Clonidine‐evoked respiratory effects in anaesthetized rats

Abstract

The respiratory effects of stimulation of alpha2-adrenergic receptors were studied in spontaneously breathing anaesthetized rats that were neurally intact, or bilaterally vagotomized, or subjected to bilateral combined midcervical vagotomy and section of the carotid sinus nerves. An intravenous clonidine bolus (15 microg kg(-1)) evoked a prolonged slowing of the respiratory rate in all the neural states explored. Vagotomy reduced the early clonidine-evoked decline, but not the augmentation of tidal volume that followed the decline. After section of the carotid sinus nerves, clonidine challenge continued to decrease the respiratory rate, but not the tidal volume. Blockade of alpha2-adrenergic receptors with intravenous doses of SKF 86466 (200 microg kg(-1)) abolished all respiratory effects of the clonidine challenge. In all the neural states studied, clonidine evoked a significant short-lived rise in mean arterial blood pressure followed by a decrease below the respective prechallenge value.
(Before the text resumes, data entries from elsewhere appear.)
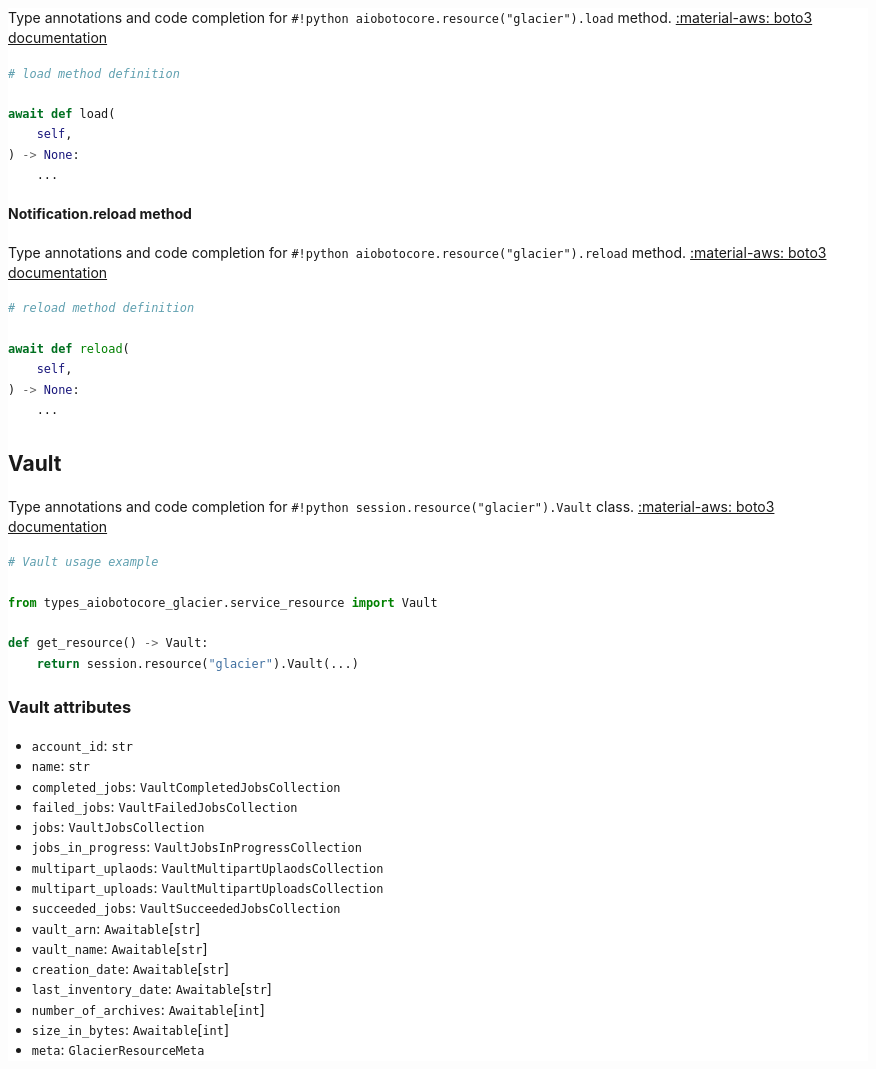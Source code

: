 

Type annotations and code completion for `#!python aiobotocore.resource("glacier").load` method.
[:material-aws: boto3 documentation](https://boto3.amazonaws.com/v1/documentation/api/latest/reference/services/glacier/notification/load.html)

```python
# load method definition

await def load(
    self,
) -> None:
    ...
```


#### Notification.reload method



Type annotations and code completion for `#!python aiobotocore.resource("glacier").reload` method.
[:material-aws: boto3 documentation](https://boto3.amazonaws.com/v1/documentation/api/latest/reference/services/glacier/notification/reload.html)

```python
# reload method definition

await def reload(
    self,
) -> None:
    ...
```





## Vault

Type annotations and code completion for `#!python session.resource("glacier").Vault` class.
[:material-aws: boto3 documentation](https://boto3.amazonaws.com/v1/documentation/api/latest/reference/services/glacier/vault/index.html#Glacier.Vault)

```python
# Vault usage example

from types_aiobotocore_glacier.service_resource import Vault

def get_resource() -> Vault:
    return session.resource("glacier").Vault(...)
```


### Vault attributes


- `account_id`: `str`
- `name`: `str`
- `completed_jobs`: `VaultCompletedJobsCollection`
- `failed_jobs`: `VaultFailedJobsCollection`
- `jobs`: `VaultJobsCollection`
- `jobs_in_progress`: `VaultJobsInProgressCollection`
- `multipart_uplaods`: `VaultMultipartUplaodsCollection`
- `multipart_uploads`: `VaultMultipartUploadsCollection`
- `succeeded_jobs`: `VaultSucceededJobsCollection`
- `vault_arn`: `Awaitable`[`str`]
- `vault_name`: `Awaitable`[`str`]
- `creation_date`: `Awaitable`[`str`]
- `last_inventory_date`: `Awaitable`[`str`]
- `number_of_archives`: `Awaitable`[`int`]
- `size_in_bytes`: `Awaitable`[`int`]
- `meta`: `GlacierResourceMeta`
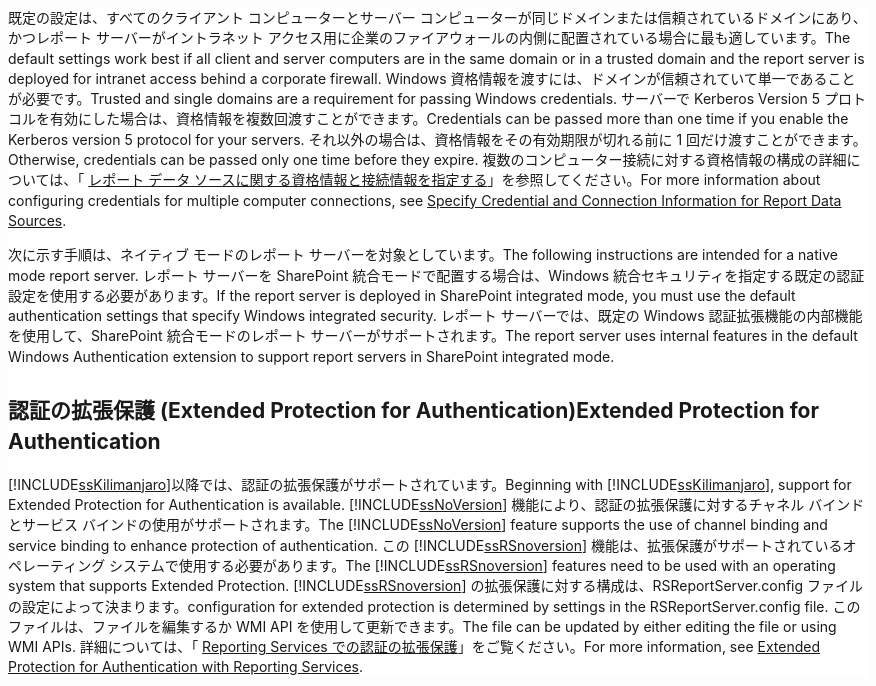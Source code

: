  <span data-ttu-id="e8d4d-122">既定の設定は、すべてのクライアント コンピューターとサーバー コンピューターが同じドメインまたは信頼されているドメインにあり、かつレポート サーバーがイントラネット アクセス用に企業のファイアウォールの内側に配置されている場合に最も適しています。</span><span class="sxs-lookup"><span data-stu-id="e8d4d-122">The default settings work best if all client and server computers are in the same domain or in a trusted domain and the report server is deployed for intranet access behind a corporate firewall.</span></span> <span data-ttu-id="e8d4d-123">Windows 資格情報を渡すには、ドメインが信頼されていて単一であることが必要です。</span><span class="sxs-lookup"><span data-stu-id="e8d4d-123">Trusted and single domains are a requirement for passing Windows credentials.</span></span> <span data-ttu-id="e8d4d-124">サーバーで Kerberos Version 5 プロトコルを有効にした場合は、資格情報を複数回渡すことができます。</span><span class="sxs-lookup"><span data-stu-id="e8d4d-124">Credentials can be passed more than one time if you enable the Kerberos version 5 protocol for your servers.</span></span> <span data-ttu-id="e8d4d-125">それ以外の場合は、資格情報をその有効期限が切れる前に 1 回だけ渡すことができます。</span><span class="sxs-lookup"><span data-stu-id="e8d4d-125">Otherwise, credentials can be passed only one time before they expire.</span></span> <span data-ttu-id="e8d4d-126">複数のコンピューター接続に対する資格情報の構成の詳細については、「 [レポート データ ソースに関する資格情報と接続情報を指定する](../report-data/specify-credential-and-connection-information-for-report-data-sources.md)」を参照してください。</span><span class="sxs-lookup"><span data-stu-id="e8d4d-126">For more information about configuring credentials for multiple computer connections, see [Specify Credential and Connection Information for Report Data Sources](../report-data/specify-credential-and-connection-information-for-report-data-sources.md).</span></span>  
  
 <span data-ttu-id="e8d4d-127">次に示す手順は、ネイティブ モードのレポート サーバーを対象としています。</span><span class="sxs-lookup"><span data-stu-id="e8d4d-127">The following instructions are intended for a native mode report server.</span></span> <span data-ttu-id="e8d4d-128">レポート サーバーを SharePoint 統合モードで配置する場合は、Windows 統合セキュリティを指定する既定の認証設定を使用する必要があります。</span><span class="sxs-lookup"><span data-stu-id="e8d4d-128">If the report server is deployed in SharePoint integrated mode, you must use the default authentication settings that specify Windows integrated security.</span></span> <span data-ttu-id="e8d4d-129">レポート サーバーでは、既定の Windows 認証拡張機能の内部機能を使用して、SharePoint 統合モードのレポート サーバーがサポートされます。</span><span class="sxs-lookup"><span data-stu-id="e8d4d-129">The report server uses internal features in the default Windows Authentication extension to support report servers in SharePoint integrated mode.</span></span>  
  
## <a name="extended-protection-for-authentication"></a><span data-ttu-id="e8d4d-130">認証の拡張保護 (Extended Protection for Authentication)</span><span class="sxs-lookup"><span data-stu-id="e8d4d-130">Extended Protection for Authentication</span></span>  
 <span data-ttu-id="e8d4d-131">[!INCLUDE[ssKilimanjaro](../../includes/sskilimanjaro-md.md)]以降では、認証の拡張保護がサポートされています。</span><span class="sxs-lookup"><span data-stu-id="e8d4d-131">Beginning with [!INCLUDE[ssKilimanjaro](../../includes/sskilimanjaro-md.md)], support for Extended Protection for Authentication is available.</span></span> <span data-ttu-id="e8d4d-132">[!INCLUDE[ssNoVersion](../../includes/ssnoversion-md.md)] 機能により、認証の拡張保護に対するチャネル バインドとサービス バインドの使用がサポートされます。</span><span class="sxs-lookup"><span data-stu-id="e8d4d-132">The [!INCLUDE[ssNoVersion](../../includes/ssnoversion-md.md)] feature supports the use of channel binding and service binding to enhance protection of authentication.</span></span> <span data-ttu-id="e8d4d-133">この [!INCLUDE[ssRSnoversion](../../includes/ssrsnoversion-md.md)] 機能は、拡張保護がサポートされているオペレーティング システムで使用する必要があります。</span><span class="sxs-lookup"><span data-stu-id="e8d4d-133">The [!INCLUDE[ssRSnoversion](../../includes/ssrsnoversion-md.md)] features need to be used with an operating system that supports Extended Protection.</span></span> [!INCLUDE[ssRSnoversion](../../includes/ssrsnoversion-md.md)] <span data-ttu-id="e8d4d-134">の拡張保護に対する構成は、RSReportServer.config ファイルの設定によって決まります。</span><span class="sxs-lookup"><span data-stu-id="e8d4d-134">configuration for extended protection is determined by settings in the RSReportServer.config file.</span></span> <span data-ttu-id="e8d4d-135">このファイルは、ファイルを編集するか WMI API を使用して更新できます。</span><span class="sxs-lookup"><span data-stu-id="e8d4d-135">The file can be updated by either editing the file or using WMI APIs.</span></span> <span data-ttu-id="e8d4d-136">詳細については、「 [Reporting Services での認証の拡張保護](extended-protection-for-authentication-with-reporting-services.md)」をご覧ください。</span><span class="sxs-lookup"><span data-stu-id="e8d4d-136">For more information, see [Extended Protection for Authentication with Reporting Services](extended-protection-for-authentication-with-reporting-services.md).</span></span>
The SKF 86466 pretreatment lowered mean arterial blood pressure control values and reduced the magnitude of postclonidine changes. These results indicate that: (i) clonidine-evoked activation of alpha2-adrenergic receptors affects the two components of the breathing pattern differently, and this occurs beyond the lung vagi; and (ii) changes in tidal volume result from excitation of the carotid bodies and are coupled with centrally mediated slowing of the respiratory rhythm.